- **Assignment**:
Give back only one number: how many lines in the data below contain the word "utilisateur".

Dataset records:
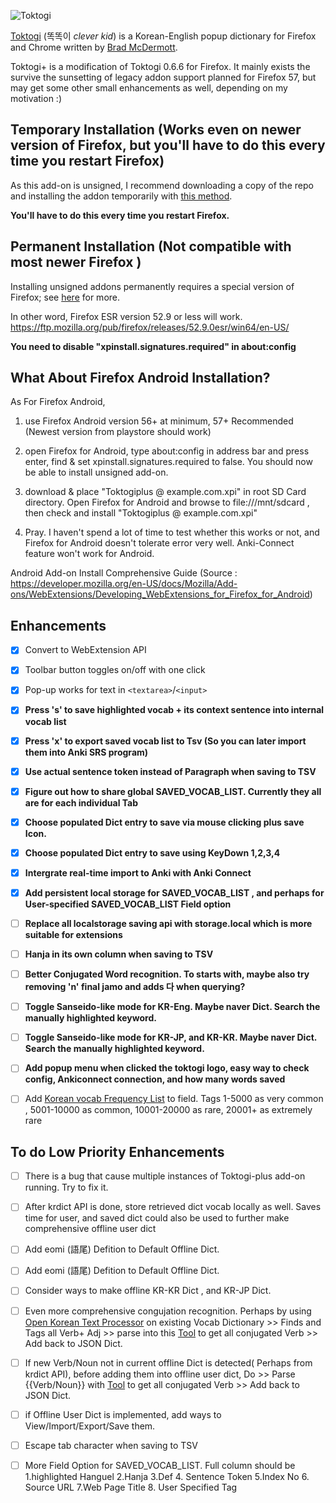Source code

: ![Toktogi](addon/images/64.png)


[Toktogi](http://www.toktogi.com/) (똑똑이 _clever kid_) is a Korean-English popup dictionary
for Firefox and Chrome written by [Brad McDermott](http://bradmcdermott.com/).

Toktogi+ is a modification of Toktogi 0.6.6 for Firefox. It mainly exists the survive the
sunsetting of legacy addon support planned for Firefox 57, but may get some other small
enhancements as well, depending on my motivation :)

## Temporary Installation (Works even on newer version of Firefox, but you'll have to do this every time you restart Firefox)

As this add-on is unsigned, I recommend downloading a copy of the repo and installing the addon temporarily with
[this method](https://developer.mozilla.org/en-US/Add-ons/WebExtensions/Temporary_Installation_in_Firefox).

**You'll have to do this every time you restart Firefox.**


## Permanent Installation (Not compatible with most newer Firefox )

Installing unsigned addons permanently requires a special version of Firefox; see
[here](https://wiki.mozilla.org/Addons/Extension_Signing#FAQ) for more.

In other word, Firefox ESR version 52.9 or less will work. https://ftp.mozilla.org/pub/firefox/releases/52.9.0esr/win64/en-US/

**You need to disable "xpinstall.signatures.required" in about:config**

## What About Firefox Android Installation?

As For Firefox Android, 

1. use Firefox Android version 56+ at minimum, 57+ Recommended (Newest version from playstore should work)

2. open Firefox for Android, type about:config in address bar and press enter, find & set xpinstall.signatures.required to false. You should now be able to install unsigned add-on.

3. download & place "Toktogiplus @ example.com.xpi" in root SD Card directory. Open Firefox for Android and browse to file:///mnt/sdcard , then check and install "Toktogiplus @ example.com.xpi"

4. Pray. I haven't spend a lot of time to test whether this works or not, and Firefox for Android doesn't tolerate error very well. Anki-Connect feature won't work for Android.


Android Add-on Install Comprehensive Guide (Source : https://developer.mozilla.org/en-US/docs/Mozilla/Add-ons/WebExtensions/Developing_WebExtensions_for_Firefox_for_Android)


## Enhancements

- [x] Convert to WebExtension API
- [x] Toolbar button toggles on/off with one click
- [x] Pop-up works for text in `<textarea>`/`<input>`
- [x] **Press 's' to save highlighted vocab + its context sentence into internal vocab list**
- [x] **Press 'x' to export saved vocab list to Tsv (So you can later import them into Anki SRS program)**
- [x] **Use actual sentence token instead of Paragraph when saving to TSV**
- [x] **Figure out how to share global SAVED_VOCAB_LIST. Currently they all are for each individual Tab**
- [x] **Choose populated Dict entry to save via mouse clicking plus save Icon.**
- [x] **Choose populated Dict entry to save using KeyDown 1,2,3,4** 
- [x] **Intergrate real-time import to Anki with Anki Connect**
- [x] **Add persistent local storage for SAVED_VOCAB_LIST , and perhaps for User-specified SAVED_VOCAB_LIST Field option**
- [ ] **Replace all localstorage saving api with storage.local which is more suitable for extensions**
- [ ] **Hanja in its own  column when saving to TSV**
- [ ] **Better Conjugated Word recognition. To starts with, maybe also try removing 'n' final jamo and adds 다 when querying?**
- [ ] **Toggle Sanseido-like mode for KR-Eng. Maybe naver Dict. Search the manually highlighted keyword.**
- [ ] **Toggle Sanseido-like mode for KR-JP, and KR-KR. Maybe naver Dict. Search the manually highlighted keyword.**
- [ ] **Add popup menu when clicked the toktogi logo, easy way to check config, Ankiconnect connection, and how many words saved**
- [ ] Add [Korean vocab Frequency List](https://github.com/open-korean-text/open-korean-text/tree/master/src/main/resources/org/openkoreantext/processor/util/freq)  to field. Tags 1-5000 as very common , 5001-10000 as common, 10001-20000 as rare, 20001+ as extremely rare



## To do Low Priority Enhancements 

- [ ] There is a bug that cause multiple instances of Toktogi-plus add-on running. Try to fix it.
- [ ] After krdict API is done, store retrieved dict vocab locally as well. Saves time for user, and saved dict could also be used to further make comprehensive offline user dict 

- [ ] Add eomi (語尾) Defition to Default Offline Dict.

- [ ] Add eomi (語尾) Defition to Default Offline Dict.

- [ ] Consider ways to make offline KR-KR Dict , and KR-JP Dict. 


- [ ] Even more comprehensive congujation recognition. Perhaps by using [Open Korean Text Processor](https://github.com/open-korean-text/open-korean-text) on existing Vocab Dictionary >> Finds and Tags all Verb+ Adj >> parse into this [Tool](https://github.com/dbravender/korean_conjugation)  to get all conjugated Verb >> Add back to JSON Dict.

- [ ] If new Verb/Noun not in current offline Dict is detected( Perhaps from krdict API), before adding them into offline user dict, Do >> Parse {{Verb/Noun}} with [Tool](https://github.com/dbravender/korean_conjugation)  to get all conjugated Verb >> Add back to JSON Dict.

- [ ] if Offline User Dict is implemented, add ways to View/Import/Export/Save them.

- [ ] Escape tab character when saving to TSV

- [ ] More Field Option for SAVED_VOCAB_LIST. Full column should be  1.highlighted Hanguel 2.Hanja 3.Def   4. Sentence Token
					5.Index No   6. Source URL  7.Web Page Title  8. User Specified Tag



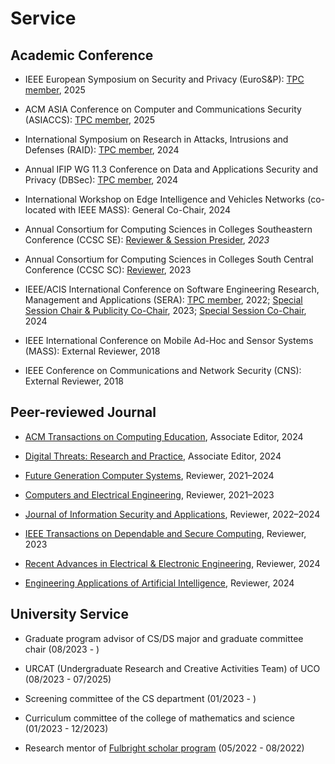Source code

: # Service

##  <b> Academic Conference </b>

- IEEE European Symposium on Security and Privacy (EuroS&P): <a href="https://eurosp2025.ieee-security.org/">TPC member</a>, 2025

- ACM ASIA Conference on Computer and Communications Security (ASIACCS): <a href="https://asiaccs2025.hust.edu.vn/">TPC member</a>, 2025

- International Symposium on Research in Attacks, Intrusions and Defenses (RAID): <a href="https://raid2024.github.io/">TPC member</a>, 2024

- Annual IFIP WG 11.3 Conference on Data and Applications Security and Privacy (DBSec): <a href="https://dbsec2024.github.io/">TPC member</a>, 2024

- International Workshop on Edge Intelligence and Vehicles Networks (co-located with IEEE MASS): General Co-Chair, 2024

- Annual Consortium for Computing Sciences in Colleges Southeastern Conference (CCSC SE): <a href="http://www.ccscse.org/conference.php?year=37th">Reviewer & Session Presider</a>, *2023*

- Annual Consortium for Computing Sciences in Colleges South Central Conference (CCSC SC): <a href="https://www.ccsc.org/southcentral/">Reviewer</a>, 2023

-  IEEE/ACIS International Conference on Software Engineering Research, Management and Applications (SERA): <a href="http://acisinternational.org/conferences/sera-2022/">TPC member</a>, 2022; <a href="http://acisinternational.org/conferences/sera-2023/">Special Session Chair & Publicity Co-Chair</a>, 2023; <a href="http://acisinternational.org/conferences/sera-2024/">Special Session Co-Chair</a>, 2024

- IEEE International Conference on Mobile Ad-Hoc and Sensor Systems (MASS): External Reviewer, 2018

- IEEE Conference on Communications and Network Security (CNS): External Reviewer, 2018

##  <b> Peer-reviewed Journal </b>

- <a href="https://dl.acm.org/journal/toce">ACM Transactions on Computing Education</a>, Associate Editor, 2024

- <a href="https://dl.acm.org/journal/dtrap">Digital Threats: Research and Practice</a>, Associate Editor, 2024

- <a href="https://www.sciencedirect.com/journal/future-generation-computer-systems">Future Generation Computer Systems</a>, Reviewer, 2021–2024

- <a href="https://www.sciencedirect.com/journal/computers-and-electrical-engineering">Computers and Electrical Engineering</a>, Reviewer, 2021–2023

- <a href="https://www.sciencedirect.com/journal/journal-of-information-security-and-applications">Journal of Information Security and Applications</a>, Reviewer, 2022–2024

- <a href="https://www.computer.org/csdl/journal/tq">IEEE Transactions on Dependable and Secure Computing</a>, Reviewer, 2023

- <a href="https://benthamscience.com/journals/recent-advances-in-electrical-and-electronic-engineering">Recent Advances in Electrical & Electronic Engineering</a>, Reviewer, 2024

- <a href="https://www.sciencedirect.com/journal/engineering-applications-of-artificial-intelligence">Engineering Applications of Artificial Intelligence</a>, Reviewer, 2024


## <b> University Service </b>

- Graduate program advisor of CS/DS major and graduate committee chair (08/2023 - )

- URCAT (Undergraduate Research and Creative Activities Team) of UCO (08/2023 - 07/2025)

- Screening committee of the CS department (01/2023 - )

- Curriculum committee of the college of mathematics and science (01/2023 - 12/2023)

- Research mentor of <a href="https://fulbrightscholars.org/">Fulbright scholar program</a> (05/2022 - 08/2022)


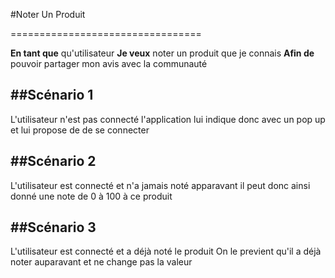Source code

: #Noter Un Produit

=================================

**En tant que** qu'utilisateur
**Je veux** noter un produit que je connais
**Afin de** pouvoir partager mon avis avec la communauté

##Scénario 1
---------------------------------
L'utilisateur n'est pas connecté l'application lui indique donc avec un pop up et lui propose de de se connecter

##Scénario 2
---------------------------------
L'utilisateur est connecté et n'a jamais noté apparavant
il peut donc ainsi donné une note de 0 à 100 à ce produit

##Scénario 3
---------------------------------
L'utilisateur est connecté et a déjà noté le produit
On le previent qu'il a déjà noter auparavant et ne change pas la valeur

...

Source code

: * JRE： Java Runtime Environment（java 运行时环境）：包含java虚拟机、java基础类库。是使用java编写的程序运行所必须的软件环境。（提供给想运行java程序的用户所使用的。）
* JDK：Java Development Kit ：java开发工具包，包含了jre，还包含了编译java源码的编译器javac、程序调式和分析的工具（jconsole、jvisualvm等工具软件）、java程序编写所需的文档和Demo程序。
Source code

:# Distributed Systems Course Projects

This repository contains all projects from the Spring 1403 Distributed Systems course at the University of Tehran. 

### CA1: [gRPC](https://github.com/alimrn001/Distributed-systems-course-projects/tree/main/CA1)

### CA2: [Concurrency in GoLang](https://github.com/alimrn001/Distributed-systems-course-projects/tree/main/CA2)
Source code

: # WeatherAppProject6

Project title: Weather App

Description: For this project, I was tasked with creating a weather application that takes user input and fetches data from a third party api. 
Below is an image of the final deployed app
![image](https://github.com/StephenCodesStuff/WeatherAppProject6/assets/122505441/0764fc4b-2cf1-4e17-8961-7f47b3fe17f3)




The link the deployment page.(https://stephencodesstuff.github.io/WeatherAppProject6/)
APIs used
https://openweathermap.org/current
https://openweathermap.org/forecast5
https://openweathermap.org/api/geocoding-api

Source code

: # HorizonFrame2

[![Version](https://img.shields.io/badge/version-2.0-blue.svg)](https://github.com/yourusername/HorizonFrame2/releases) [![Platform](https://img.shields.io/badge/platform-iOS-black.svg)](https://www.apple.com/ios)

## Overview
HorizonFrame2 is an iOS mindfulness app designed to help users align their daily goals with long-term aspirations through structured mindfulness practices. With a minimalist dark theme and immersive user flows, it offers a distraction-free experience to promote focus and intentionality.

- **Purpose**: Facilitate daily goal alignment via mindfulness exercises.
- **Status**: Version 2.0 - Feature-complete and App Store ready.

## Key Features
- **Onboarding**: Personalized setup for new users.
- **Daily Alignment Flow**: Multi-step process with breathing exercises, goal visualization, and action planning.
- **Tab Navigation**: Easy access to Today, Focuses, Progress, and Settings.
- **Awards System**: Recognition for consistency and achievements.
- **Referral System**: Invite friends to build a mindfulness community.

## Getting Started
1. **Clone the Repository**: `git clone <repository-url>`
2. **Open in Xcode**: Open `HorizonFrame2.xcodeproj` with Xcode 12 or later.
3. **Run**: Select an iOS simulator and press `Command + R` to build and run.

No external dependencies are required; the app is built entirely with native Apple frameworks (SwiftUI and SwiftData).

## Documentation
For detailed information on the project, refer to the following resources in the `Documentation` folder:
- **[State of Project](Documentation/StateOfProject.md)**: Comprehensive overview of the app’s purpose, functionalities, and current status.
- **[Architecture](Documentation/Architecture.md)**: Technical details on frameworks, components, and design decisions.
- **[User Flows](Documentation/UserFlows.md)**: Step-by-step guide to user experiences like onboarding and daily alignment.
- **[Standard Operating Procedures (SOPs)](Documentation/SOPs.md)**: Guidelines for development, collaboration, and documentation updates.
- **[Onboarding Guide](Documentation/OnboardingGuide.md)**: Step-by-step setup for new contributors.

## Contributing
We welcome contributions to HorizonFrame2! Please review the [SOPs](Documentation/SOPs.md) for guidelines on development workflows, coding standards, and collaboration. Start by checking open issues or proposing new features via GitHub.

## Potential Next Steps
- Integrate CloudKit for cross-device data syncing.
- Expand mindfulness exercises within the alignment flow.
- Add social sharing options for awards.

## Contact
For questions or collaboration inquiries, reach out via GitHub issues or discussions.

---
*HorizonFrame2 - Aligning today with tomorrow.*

- **Exercise response**:
4